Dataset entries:
*** Block opens ***

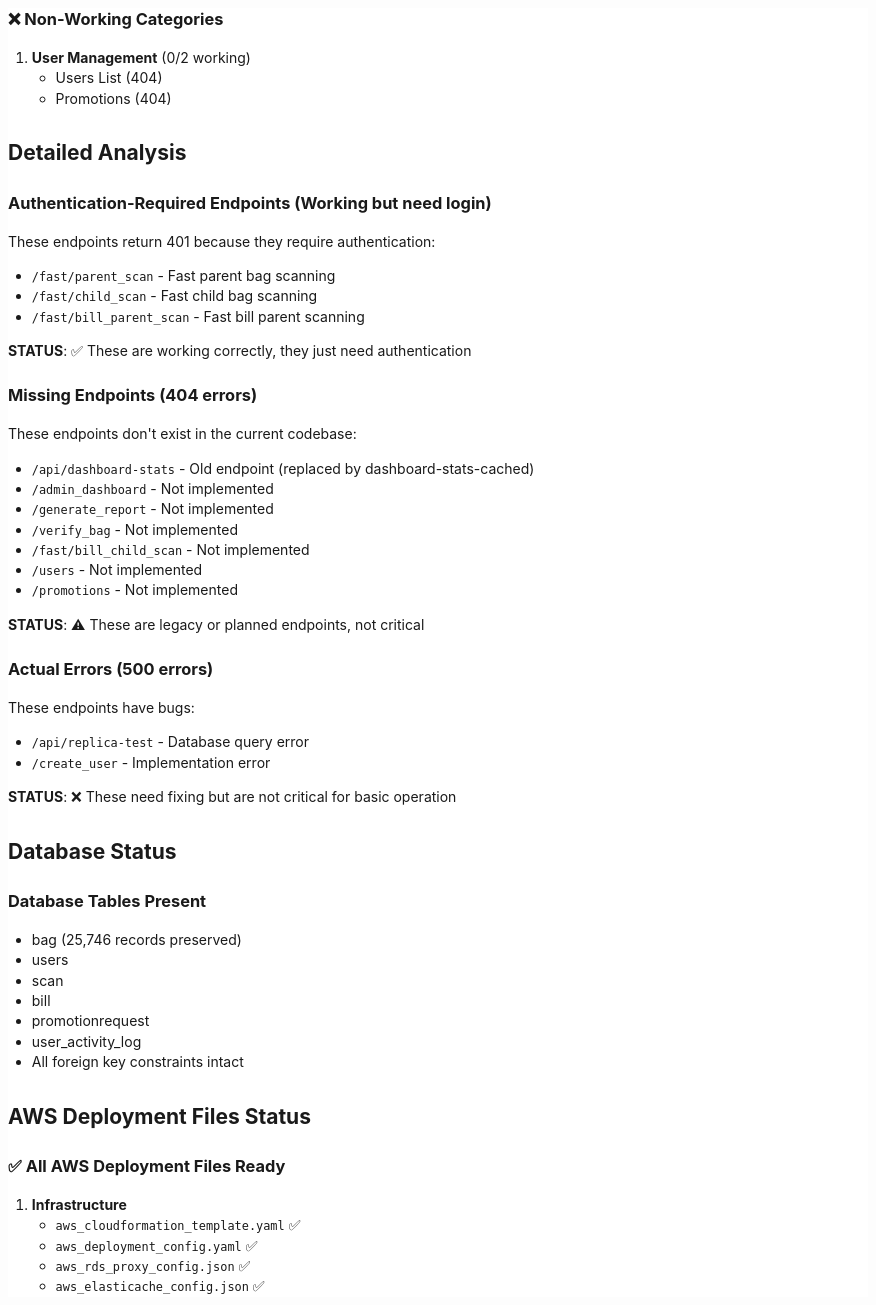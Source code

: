 ### ❌ **Non-Working Categories**
1. **User Management** (0/2 working)
   - Users List (404)
   - Promotions (404)

## Detailed Analysis

### Authentication-Required Endpoints (Working but need login)
These endpoints return 401 because they require authentication:
- `/fast/parent_scan` - Fast parent bag scanning
- `/fast/child_scan` - Fast child bag scanning
- `/fast/bill_parent_scan` - Fast bill parent scanning

**STATUS**: ✅ These are working correctly, they just need authentication

### Missing Endpoints (404 errors)
These endpoints don't exist in the current codebase:
- `/api/dashboard-stats` - Old endpoint (replaced by dashboard-stats-cached)
- `/admin_dashboard` - Not implemented
- `/generate_report` - Not implemented
- `/verify_bag` - Not implemented
- `/fast/bill_child_scan` - Not implemented
- `/users` - Not implemented
- `/promotions` - Not implemented

**STATUS**: ⚠️ These are legacy or planned endpoints, not critical

### Actual Errors (500 errors)
These endpoints have bugs:
- `/api/replica-test` - Database query error
- `/create_user` - Implementation error

**STATUS**: ❌ These need fixing but are not critical for basic operation

## Database Status

### Database Tables Present
- bag (25,746 records preserved)
- users
- scan
- bill
- promotionrequest
- user_activity_log
- All foreign key constraints intact

## AWS Deployment Files Status

### ✅ **All AWS Deployment Files Ready**
1. **Infrastructure**
   - `aws_cloudformation_template.yaml` ✅
   - `aws_deployment_config.yaml` ✅
   - `aws_rds_proxy_config.json` ✅
   - `aws_elasticache_config.json` ✅
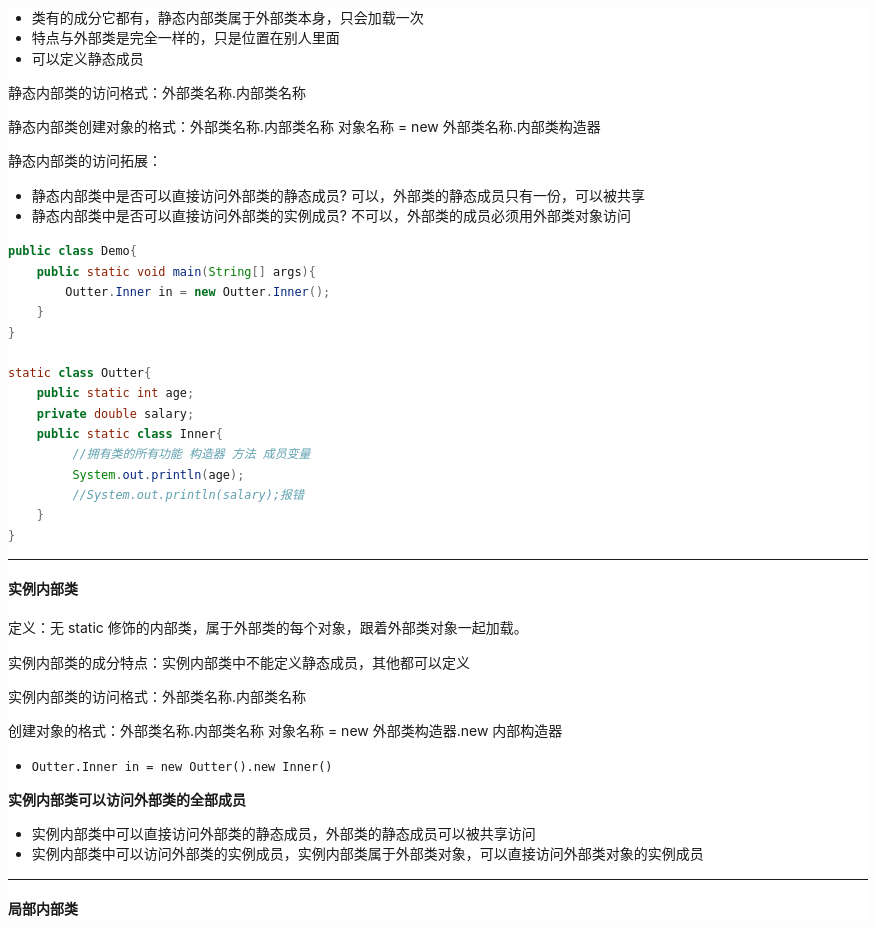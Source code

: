 * 类有的成分它都有，静态内部类属于外部类本身，只会加载一次
* 特点与外部类是完全一样的，只是位置在别人里面
* 可以定义静态成员

静态内部类的访问格式：外部类名称.内部类名称

静态内部类创建对象的格式：外部类名称.内部类名称 对象名称 = new 外部类名称.内部类构造器

静态内部类的访问拓展：

* 静态内部类中是否可以直接访问外部类的静态成员?	可以，外部类的静态成员只有一份，可以被共享
* 静态内部类中是否可以直接访问外部类的实例成员?	不可以，外部类的成员必须用外部类对象访问

```java
public class Demo{
    public static void main(String[] args){
        Outter.Inner in = new Outter.Inner();
    }
}

static class Outter{
    public static int age;
    private double salary;
    public static class Inner{
         //拥有类的所有功能 构造器 方法 成员变量
         System.out.println(age);
         //System.out.println(salary);报错
	}
}
```



***



#### 实例内部类

定义：无 static 修饰的内部类，属于外部类的每个对象，跟着外部类对象一起加载。

实例内部类的成分特点：实例内部类中不能定义静态成员，其他都可以定义

实例内部类的访问格式：外部类名称.内部类名称

创建对象的格式：外部类名称.内部类名称 对象名称 = new 外部类构造器.new 内部构造器

* `Outter.Inner in = new Outter().new Inner()`

**实例内部类可以访问外部类的全部成员**

* 实例内部类中可以直接访问外部类的静态成员，外部类的静态成员可以被共享访问
* 实例内部类中可以访问外部类的实例成员，实例内部类属于外部类对象，可以直接访问外部类对象的实例成员



***



#### 局部内部类
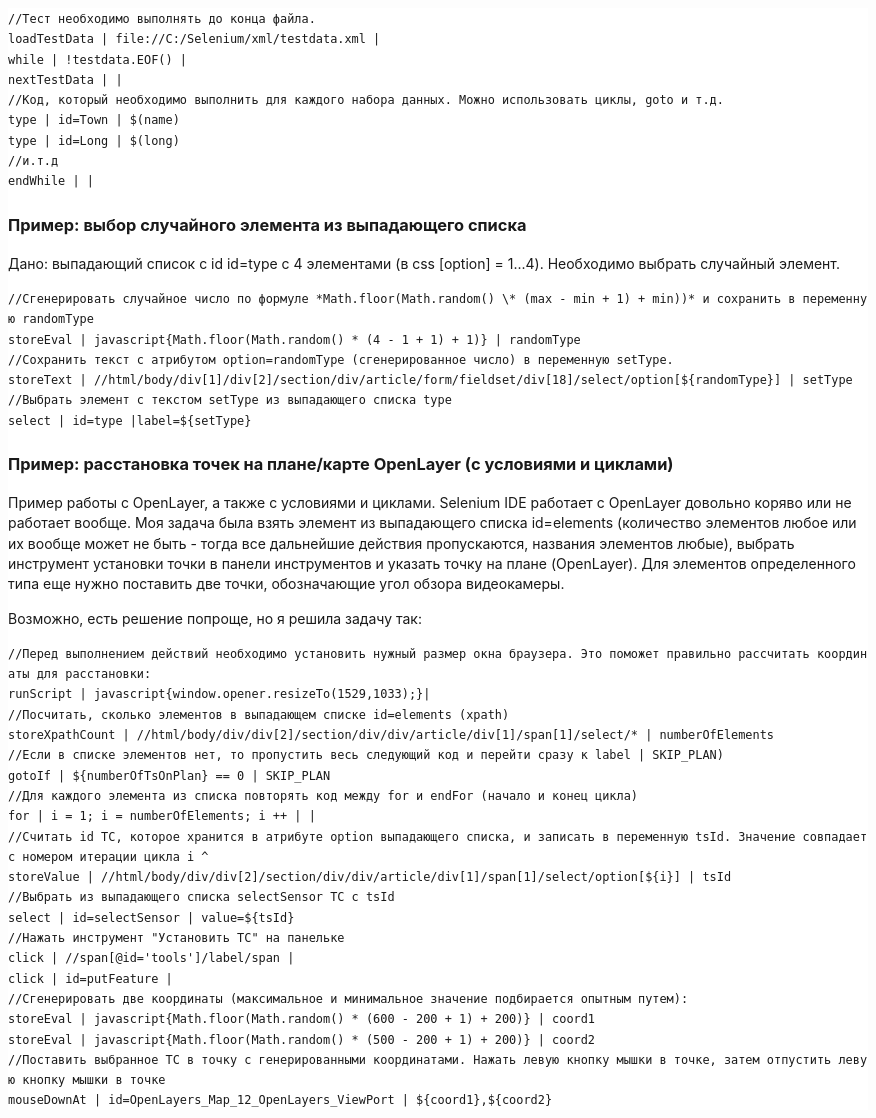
 ```
//Тест необходимо выполнять до конца файла.
loadTestData | file://C:/Selenium/xml/testdata.xml |
while | !testdata.EOF() |
nextTestData | |
//Код, который необходимо выполнить для каждого набора данных. Можно использовать циклы, goto и т.д.
type | id=Town | $(name)
type | id=Long | $(long)
//и.т.д
endWhile | |
```
### Пример: выбор случайного элемента из выпадающего списка

Дано: выпадающий список c id id=type с 4 элементами (в css [option] = 1...4). Необходимо выбрать случайный элемент.
```
//Сгенерировать случайное число по формуле *Math.floor(Math.random() \* (max - min + 1) + min))* и сохранить в переменную randomType
storeEval | javascript{Math.floor(Math.random() * (4 - 1 + 1) + 1)} | randomType
//Сохранить текст с атрибутом option=randomType (сгенерированное число) в переменную setType. 
storeText | //html/body/div[1]/div[2]/section/div/article/form/fieldset/div[18]/select/option[${randomType}] | setType
//Выбрать элемент с текстом setType из выпадающего списка type
select | id=type |label=${setType}
```
### Пример: расстановка точек на плане/карте OpenLayer (с условиями и циклами)

Пример работы с OpenLayer, а также с условиями и циклами.
Selenium IDE работает с OpenLayer довольно коряво или не работает вообще. Моя задача была взять элемент из выпадающего списка id=elements (количество элементов любое или их вообще может не быть - тогда все дальнейшие действия пропускаются, названия элементов любые), выбрать инструмент установки точки в панели инструментов и указать точку на плане (OpenLayer). Для элементов определенного типа еще нужно поставить две точки, обозначающие угол обзора видеокамеры.

Возможно, есть решение попроще, но я решила задачу так:
```
//Перед выполнением действий необходимо установить нужный размер окна браузера. Это поможет правильно рассчитать координаты для расстановки:
runScript | javascript{window.opener.resizeTo(1529,1033);}| 
//Посчитать, сколько элементов в выпадающем списке id=elements (xpath)
storeXpathCount | //html/body/div/div[2]/section/div/div/article/div[1]/span[1]/select/* | numberOfElements
//Если в списке элементов нет, то пропустить весь следующий код и перейти сразу к label | SKIP_PLAN)
gotoIf | ${numberOfTsOnPlan} == 0 | SKIP_PLAN
//Для каждого элемента из списка повторять код между for и endFor (начало и конец цикла)
for | i = 1; i = numberOfElements; i ++ | |
//Считать id ТС, которое хранится в атрибуте option выпадающего списка, и записать в переменную tsId. Значение совпадает с номером итерации цикла i ^
storeValue | //html/body/div/div[2]/section/div/div/article/div[1]/span[1]/select/option[${i}] | tsId
//Выбрать из выпадающего списка selectSensor ТС с tsId
select | id=selectSensor | value=${tsId}
//Нажать инструмент "Установить ТС" на панельке
click | //span[@id='tools']/label/span | 
click | id=putFeature | 
//Сгенерировать две координаты (максимальное и минимальное значение подбирается опытным путем):
storeEval | javascript{Math.floor(Math.random() * (600 - 200 + 1) + 200)} | coord1
storeEval | javascript{Math.floor(Math.random() * (500 - 200 + 1) + 200)} | coord2
//Поставить выбранное ТС в точку с генерированными координатами. Нажать левую кнопку мышки в точке, затем отпустить левую кнопку мышки в точке
mouseDownAt | id=OpenLayers_Map_12_OpenLayers_ViewPort | ${coord1},${coord2}
```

*** Block closes ***

Work to be completed:
Your answer should consist only of the lines above between the line holding "- Users List (404)" and the line holding "just need authentication", inclusive, each transcribed exactly.

Task output:
   - Users List (404)
   - Promotions (404)

## Detailed Analysis

### Authentication-Required Endpoints (Working but need login)
These endpoints return 401 because they require authentication:
- `/fast/parent_scan` - Fast parent bag scanning
- `/fast/child_scan` - Fast child bag scanning
- `/fast/bill_parent_scan` - Fast bill parent scanning

**STATUS**: ✅ These are working correctly, they just need authentication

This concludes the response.